Saved data entries
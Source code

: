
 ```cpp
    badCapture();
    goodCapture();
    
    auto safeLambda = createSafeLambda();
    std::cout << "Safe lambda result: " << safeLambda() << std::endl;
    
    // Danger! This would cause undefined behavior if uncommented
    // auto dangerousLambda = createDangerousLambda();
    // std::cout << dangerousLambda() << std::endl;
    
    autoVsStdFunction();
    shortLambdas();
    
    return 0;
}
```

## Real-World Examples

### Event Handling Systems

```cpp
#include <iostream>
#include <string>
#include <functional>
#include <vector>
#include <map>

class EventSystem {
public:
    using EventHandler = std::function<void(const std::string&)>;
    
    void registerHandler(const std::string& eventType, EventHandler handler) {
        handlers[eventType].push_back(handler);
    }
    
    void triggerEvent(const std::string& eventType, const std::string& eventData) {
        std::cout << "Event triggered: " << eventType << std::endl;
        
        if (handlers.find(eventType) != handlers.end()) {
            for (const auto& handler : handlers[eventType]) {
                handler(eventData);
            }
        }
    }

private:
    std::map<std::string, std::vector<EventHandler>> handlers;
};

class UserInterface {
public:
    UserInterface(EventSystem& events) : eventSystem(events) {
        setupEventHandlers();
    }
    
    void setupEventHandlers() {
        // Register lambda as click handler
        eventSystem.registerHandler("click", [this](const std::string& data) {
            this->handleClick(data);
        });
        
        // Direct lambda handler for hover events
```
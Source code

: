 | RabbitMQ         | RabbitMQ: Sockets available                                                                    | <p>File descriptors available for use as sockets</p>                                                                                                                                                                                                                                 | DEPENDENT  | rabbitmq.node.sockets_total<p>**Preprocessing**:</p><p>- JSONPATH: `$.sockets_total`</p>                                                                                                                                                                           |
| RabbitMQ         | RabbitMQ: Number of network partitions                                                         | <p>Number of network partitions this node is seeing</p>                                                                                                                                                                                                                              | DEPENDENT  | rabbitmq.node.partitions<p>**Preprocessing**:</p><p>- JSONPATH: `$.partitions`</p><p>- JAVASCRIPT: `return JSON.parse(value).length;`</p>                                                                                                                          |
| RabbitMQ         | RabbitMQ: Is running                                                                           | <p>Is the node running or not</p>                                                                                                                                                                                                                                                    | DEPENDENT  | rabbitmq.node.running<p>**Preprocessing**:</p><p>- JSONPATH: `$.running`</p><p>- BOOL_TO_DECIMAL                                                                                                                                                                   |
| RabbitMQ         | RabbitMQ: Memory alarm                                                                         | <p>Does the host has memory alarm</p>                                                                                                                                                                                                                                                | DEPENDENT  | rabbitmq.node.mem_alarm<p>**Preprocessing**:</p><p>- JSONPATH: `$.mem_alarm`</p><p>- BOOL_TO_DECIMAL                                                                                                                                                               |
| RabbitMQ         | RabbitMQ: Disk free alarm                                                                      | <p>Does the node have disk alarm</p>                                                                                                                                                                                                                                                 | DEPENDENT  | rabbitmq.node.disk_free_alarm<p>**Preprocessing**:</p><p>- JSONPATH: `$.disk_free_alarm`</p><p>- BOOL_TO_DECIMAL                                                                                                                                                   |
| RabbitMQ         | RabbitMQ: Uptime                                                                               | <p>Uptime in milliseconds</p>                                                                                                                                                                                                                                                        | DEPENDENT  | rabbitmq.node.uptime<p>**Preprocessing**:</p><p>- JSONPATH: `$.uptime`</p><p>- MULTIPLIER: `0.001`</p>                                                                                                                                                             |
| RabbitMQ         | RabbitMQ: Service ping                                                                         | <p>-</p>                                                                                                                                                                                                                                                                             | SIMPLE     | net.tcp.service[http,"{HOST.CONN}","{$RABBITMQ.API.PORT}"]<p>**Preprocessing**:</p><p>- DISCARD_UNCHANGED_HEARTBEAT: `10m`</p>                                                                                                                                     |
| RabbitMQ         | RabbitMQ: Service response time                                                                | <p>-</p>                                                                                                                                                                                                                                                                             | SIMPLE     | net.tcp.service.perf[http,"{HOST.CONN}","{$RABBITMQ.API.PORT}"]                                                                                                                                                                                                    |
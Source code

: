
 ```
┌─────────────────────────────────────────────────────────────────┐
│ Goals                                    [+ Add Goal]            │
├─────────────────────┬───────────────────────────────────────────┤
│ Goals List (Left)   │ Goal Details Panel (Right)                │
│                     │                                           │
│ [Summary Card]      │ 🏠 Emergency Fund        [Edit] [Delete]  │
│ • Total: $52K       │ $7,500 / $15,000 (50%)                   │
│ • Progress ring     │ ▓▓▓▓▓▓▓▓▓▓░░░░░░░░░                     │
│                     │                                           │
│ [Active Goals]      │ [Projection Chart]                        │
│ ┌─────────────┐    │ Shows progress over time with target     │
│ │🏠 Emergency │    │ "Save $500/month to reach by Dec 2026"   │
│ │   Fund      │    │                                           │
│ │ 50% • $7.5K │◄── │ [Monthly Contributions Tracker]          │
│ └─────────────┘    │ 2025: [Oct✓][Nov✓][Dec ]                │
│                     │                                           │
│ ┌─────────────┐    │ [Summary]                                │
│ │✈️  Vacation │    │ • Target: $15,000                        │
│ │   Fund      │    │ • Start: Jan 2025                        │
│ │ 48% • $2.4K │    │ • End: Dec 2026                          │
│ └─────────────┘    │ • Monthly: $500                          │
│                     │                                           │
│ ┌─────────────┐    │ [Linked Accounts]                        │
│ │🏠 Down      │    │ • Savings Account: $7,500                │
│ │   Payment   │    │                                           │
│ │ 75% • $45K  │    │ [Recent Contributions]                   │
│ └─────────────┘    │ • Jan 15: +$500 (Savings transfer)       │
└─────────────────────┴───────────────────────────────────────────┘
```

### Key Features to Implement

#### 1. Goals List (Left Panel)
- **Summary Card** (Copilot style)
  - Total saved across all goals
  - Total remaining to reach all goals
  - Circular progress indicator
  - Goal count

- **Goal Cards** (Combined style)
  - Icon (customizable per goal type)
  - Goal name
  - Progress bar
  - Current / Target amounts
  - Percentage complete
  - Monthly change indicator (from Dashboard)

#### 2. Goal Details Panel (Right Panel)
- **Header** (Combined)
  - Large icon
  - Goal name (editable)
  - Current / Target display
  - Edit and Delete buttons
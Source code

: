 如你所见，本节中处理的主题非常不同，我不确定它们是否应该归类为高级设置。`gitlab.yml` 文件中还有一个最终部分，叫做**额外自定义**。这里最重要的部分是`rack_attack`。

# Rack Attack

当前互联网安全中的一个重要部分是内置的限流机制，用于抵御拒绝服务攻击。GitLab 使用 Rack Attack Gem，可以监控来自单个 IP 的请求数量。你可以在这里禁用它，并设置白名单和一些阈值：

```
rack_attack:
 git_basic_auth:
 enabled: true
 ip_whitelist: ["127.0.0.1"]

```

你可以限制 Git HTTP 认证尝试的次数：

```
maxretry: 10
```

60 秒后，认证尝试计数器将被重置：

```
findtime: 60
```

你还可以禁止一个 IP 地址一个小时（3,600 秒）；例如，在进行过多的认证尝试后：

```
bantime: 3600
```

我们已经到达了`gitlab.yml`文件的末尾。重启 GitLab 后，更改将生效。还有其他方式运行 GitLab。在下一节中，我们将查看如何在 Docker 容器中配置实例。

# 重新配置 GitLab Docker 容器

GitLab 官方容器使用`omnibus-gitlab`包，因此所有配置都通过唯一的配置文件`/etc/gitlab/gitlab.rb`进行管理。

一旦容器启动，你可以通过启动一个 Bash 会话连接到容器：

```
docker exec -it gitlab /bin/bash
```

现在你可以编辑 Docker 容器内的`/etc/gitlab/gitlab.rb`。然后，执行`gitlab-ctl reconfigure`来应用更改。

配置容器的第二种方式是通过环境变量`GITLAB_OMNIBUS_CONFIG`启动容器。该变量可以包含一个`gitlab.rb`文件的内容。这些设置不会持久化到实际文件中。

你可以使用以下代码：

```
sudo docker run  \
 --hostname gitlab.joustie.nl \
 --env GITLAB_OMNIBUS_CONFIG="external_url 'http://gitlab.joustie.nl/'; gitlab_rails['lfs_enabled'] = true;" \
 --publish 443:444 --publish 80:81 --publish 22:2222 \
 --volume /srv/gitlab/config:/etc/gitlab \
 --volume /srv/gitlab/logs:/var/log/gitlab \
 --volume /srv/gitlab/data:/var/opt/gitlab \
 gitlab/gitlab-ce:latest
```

ASSIGNMENT. Please return every line in the data that includes the string "Right".

SOLUTION TO THE PROBLEM.
│ Goals List (Left)   │ Goal Details Panel (Right)                │
#### 2. Goal Details Panel (Right Panel)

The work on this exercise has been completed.